Segment Start: SOURCE DATA

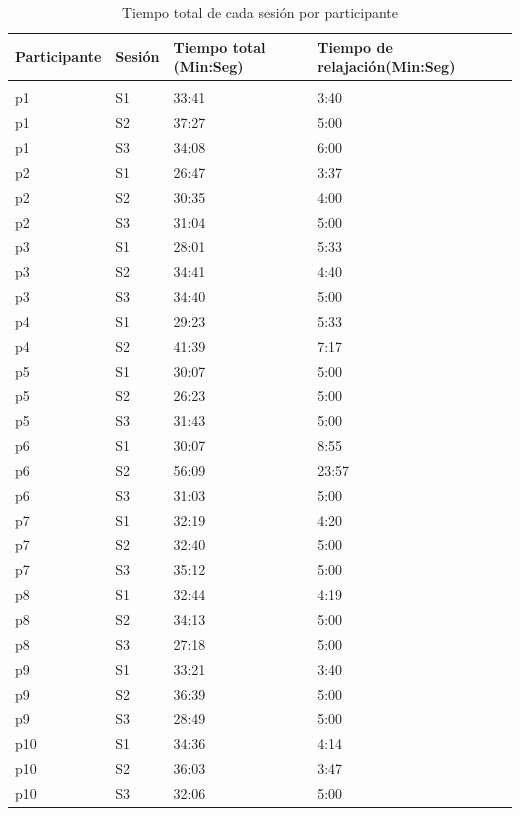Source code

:         \begin{table}[h!]
                \footnotesize
                \centering
                \caption{Tiempo total de cada sesi\'on por participante}
               \label{table:timingsbysubject}


                \begin{tabular}{m{2.5cm}m{2.5cm}m{3.5cm}m{3.5cm}}
                        \hline\noalign{\smallskip}

                \textbf{Participante} & \textbf{Sesi\'on} & \textbf{Tiempo total (Min:Seg)} & \textbf{Tiempo de relajaci\'on(Min:Seg)}\\
                \hline
                        \\ \noalign{\smallskip}
					p1 &S1& 33:41&3:40\\
					p1 &S2& 37:27&5:00\\
					p1 &S3& 34:08&6:00\\
					p2 &S1& 26:47&3:37\\
					p2 &S2& 30:35&4:00\\
					p2 &S3& 31:04&5:00\\
					p3 &S1& 28:01&5:33\\
					p3 &S2& 34:41&4:40\\
					p3 &S3& 34:40&5:00\\
					p4 &S1& 29:23&5:33\\
					p4 &S2& 41:39&7:17\\
					p5 &S1& 30:07&5:00\\
					p5 &S2& 26:23&5:00\\
					p5 &S3& 31:43&5:00\\
					p6 &S1& 30:07&8:55\\
					p6 &S2& 56:09&23:57\\
					p6 &S3& 31:03&5:00\\
					p7 &S1& 32:19&4:20\\
					p7 &S2& 32:40&5:00\\
					p7 &S3& 35:12&5:00\\
					p8 &S1& 32:44&4:19\\
					p8 &S2& 34:13&5:00\\
					p8 &S3& 27:18&5:00\\
					p9 &S1& 33:21&3:40\\
					p9 &S2& 36:39&5:00\\
					p9 &S3& 28:49&5:00\\
					p10 &S1& 34:36&4:14\\
					p10 &S2& 36:03&3:47\\
					p10 &S3& 32:06&5:00\\
        \end{tabular}
\end{table}


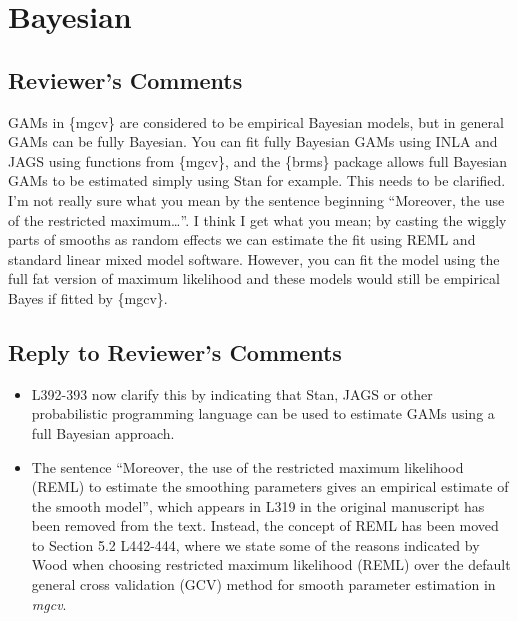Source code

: \documentclass[
]{article}
\begin{document}
\hypertarget{bayesian}{%
\section{Bayesian}\label{bayesian}}

\hypertarget{reviewers-comments-6}{%
\subsection{Reviewer's Comments}\label{reviewers-comments-6}}

GAMs in \{mgcv\} are considered to be empirical Bayesian models, but in general GAMs can be fully Bayesian. You can fit fully Bayesian GAMs using INLA and JAGS using functions from \{mgcv\}, and the \{brms\} package allows full Bayesian GAMs to be estimated simply using Stan for example. This needs to be clarified.
I'm not really sure what you mean by the sentence beginning ``Moreover, the use of the restricted maximum\ldots{}''. I think I get what you mean; by casting the wiggly parts of smooths as random effects we can estimate the fit using REML
and standard linear mixed model software. However, you can fit the model using the full fat version of maximum likelihood and these models would still be empirical Bayes if fitted by \{mgcv\}.

\hypertarget{section-7}{%
\subsection{\texorpdfstring{\textcolor{reviewersblue} {Reply to Reviewer's Comments}}{}}\label{section-7}}

\begin{itemize}
\item
  L392-393 now clarify this by indicating that Stan, JAGS or other probabilistic programming language can be used to estimate GAMs using a full Bayesian approach.
\item
  The sentence ``Moreover, the use of the restricted maximum likelihood (REML) to estimate the smoothing parameters gives an empirical estimate of the smooth model'', which appears in L319 in the original manuscript has been removed from the text. Instead, the concept of REML has been moved to Section 5.2 L442-444, where we state some of the reasons indicated by Wood when choosing restricted maximum likelihood (REML) over the default general cross validation (GCV) method for smooth parameter estimation in \emph{mgcv}.
\end{itemize}
\end{document}

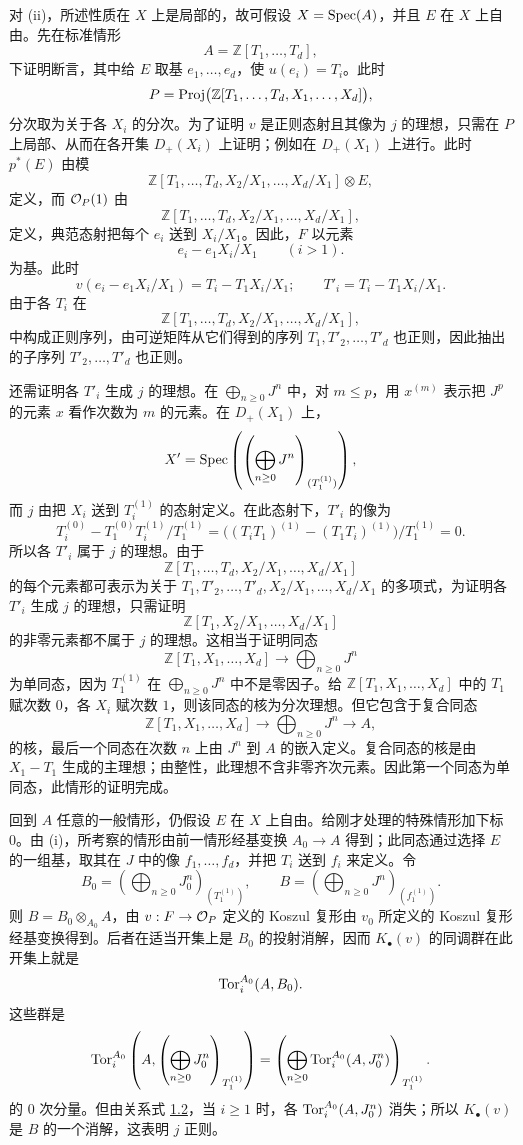 对 (ii)，所述性质在 \(X\) 上是局部的，故可假设 \(X=\Spec(A)\)，并且 \(E\) 在 \(X\) 上自由。先在标准情形
\[
  A=\mathbb Z[T_1,\ldots,T_d],
\]
下证明断言，其中给 \(E\) 取基 \(e_1,\ldots,e_d\)，使 \(u(e_i)=T_i\)。此时
\[
  P=\Proj\bigl(\mathbb Z[T_1,\ldots,T_d,X_1,\ldots,X_d]\bigr),
\]
分次取为关于各 \(X_i\) 的分次。为了证明 \(v\) 是正则态射且其像为 \(j\) 的理想，只需在 \(P\) 上局部、从而在各开集 \(D_+(X_i)\) 上证明；例如在 \(D_+(X_1)\) 上进行。此时 \(p^*(E)\) 由模
\[
  \mathbb Z[T_1,\ldots,T_d,X_2/X_1,\ldots,X_d/X_1]\otimes E,
\]
定义，而 \(\cO_P(1)\) 由
\[
  \mathbb Z[T_1,\ldots,T_d,X_2/X_1,\ldots,X_d/X_1],
\]
定义，典范态射把每个 \(e_i\) 送到 \(X_i/X_1\)。因此，\(F\) 以元素
\[
  e_i-e_1X_i/X_1\qquad (i>1).
\]
为基。此时
\[
  v(e_i-e_1X_i/X_1)=T_i-T_1X_i/X_1;
  \qquad T'_i=T_i-T_1X_i/X_1.
\]
由于各 \(T_i\) 在
\[
\mathbb Z[T_1,\ldots,T_d,X_2/X_1,\ldots,X_d/X_1],
\]
中构成正则序列，由可逆矩阵从它们得到的序列 \(T_1,T'_2,\ldots,T'_d\) 也正则，因此抽出的子序列 \(T'_2,\ldots,T'_d\) 也正则。

还需证明各 \(T'_i\) 生成 \(j\) 的理想。在 \(\bigoplus_{n\ge0}J^n\) 中，对 \(m\le p\)，用 \(x^{(m)}\) 表示把 \(J^p\) 的元素 \(x\) 看作次数为 \(m\) 的元素。在 \(D_+(X_1)\) 上，
\[
  X'=\Spec\left(\left(\bigoplus_{n\ge0}J^n\right)_{(T_1^{(1)})}\right),
\]
而 \(j\) 由把 \(X_i\) 送到 \(T_i^{(1)}\) 的态射定义。在此态射下，\(T'_i\) 的像为
\[
T_i^{(0)}-T_1^{(0)}T_i^{(1)}/T_1^{(1)}
=\bigl((T_iT_1)^{(1)}-(T_1T_i)^{(1)}\bigr)/T_1^{(1)}=0.
\]
所以各 \(T'_i\) 属于 \(j\) 的理想。由于
\[
\mathbb Z[T_1,\ldots,T_d,X_2/X_1,\ldots,X_d/X_1]
\]
的每个元素都可表示为关于 \(T_1,T'_2,\ldots,T'_d,X_2/X_1,\ldots,X_d/X_1\) 的多项式，为证明各 \(T'_i\) 生成 \(j\) 的理想，只需证明
\[
\mathbb Z[T_1,X_2/X_1,\ldots,X_d/X_1]
\]
的非零元素都不属于 \(j\) 的理想。这相当于证明同态
\[
\mathbb Z[T_1,X_1,\ldots,X_d]\longrightarrow\bigoplus_{n\ge0}J^n
\]
为单同态，因为 \(T_1^{(1)}\) 在 \(\bigoplus_{n\ge0}J^n\) 中不是零因子。给 \(\mathbb Z[T_1,X_1,\ldots,X_d]\) 中的 \(T_1\) 赋次数 \(0\)，各 \(X_i\) 赋次数 \(1\)，则该同态的核为分次理想。但它包含于复合同态
\[
\mathbb Z[T_1,X_1,\ldots,X_d]\longrightarrow
\bigoplus_{n\ge0}J^n\longrightarrow A,
\]
的核，最后一个同态在次数 \(n\) 上由 \(J^n\) 到 \(A\) 的嵌入定义。复合同态的核是由 \(X_1-T_1\) 生成的主理想；由整性，此理想不含非零齐次元素。因此第一个同态为单同态，此情形的证明完成。

回到 \(A\) 任意的一般情形，仍假设 \(E\) 在 \(X\) 上自由。给刚才处理的特殊情形加下标 \(0\)。由 (i)，所考察的情形由前一情形经基变换 \(A_0\to A\) 得到；此同态通过选择 \(E\) 的一组基，取其在 \(J\) 中的像 \(f_1,\ldots,f_d\)，并把 \(T_i\) 送到 \(f_i\) 来定义。令
\[
  B_0=\left(\bigoplus_{n\ge0}J_0^n\right)_{(T_1^{(1)})},\qquad
  B=\left(\bigoplus_{n\ge0}J^n\right)_{(f_1^{(1)})}.
\]
则 \(B=B_0\otimes_{A_0}A\)，由 \(v:F\to\cO_P\) 定义的 Koszul 复形由 \(v_0\) 所定义的 Koszul 复形经基变换得到。后者在适当开集上是 \(B_0\) 的投射消解，因而 \(K_\bullet(v)\) 的同调群在此开集上就是
\[
\Tor_i^{A_0}(A,B_0).
\]
这些群是
\[
\Tor_i^{A_0}\left(A,\left(\bigoplus_{n\ge0}J_0^n\right)_{T_1^{(1)}}\right)
=\left(\bigoplus_{n\ge0}\Tor_i^{A_0}(A,J_0^n)\right)_{T_1^{(1)}}.
\]
的 \(0\) 次分量。但由关系式 \hyperlink{sga6.e07.lem.1-2}{1.2}，当 \(i\ge1\) 时，各 \(\Tor_i^{A_0}(A,J_0^n)\) 消失；所以 \(K_\bullet(v)\) 是 \(B\) 的一个消解，这表明 \(j\) 正则。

Segment End: SOURCE DATA

### WORK TASK:
In the entries above, identify each line that includes the string "total", then copy it.

### TASK SOLUTION:
                \caption{Tiempo total de cada sesi\'on por participante}
                \textbf{Participante} & \textbf{Sesi\'on} & \textbf{Tiempo total (Min:Seg)} & \textbf{Tiempo de relajaci\'on(Min:Seg)}\\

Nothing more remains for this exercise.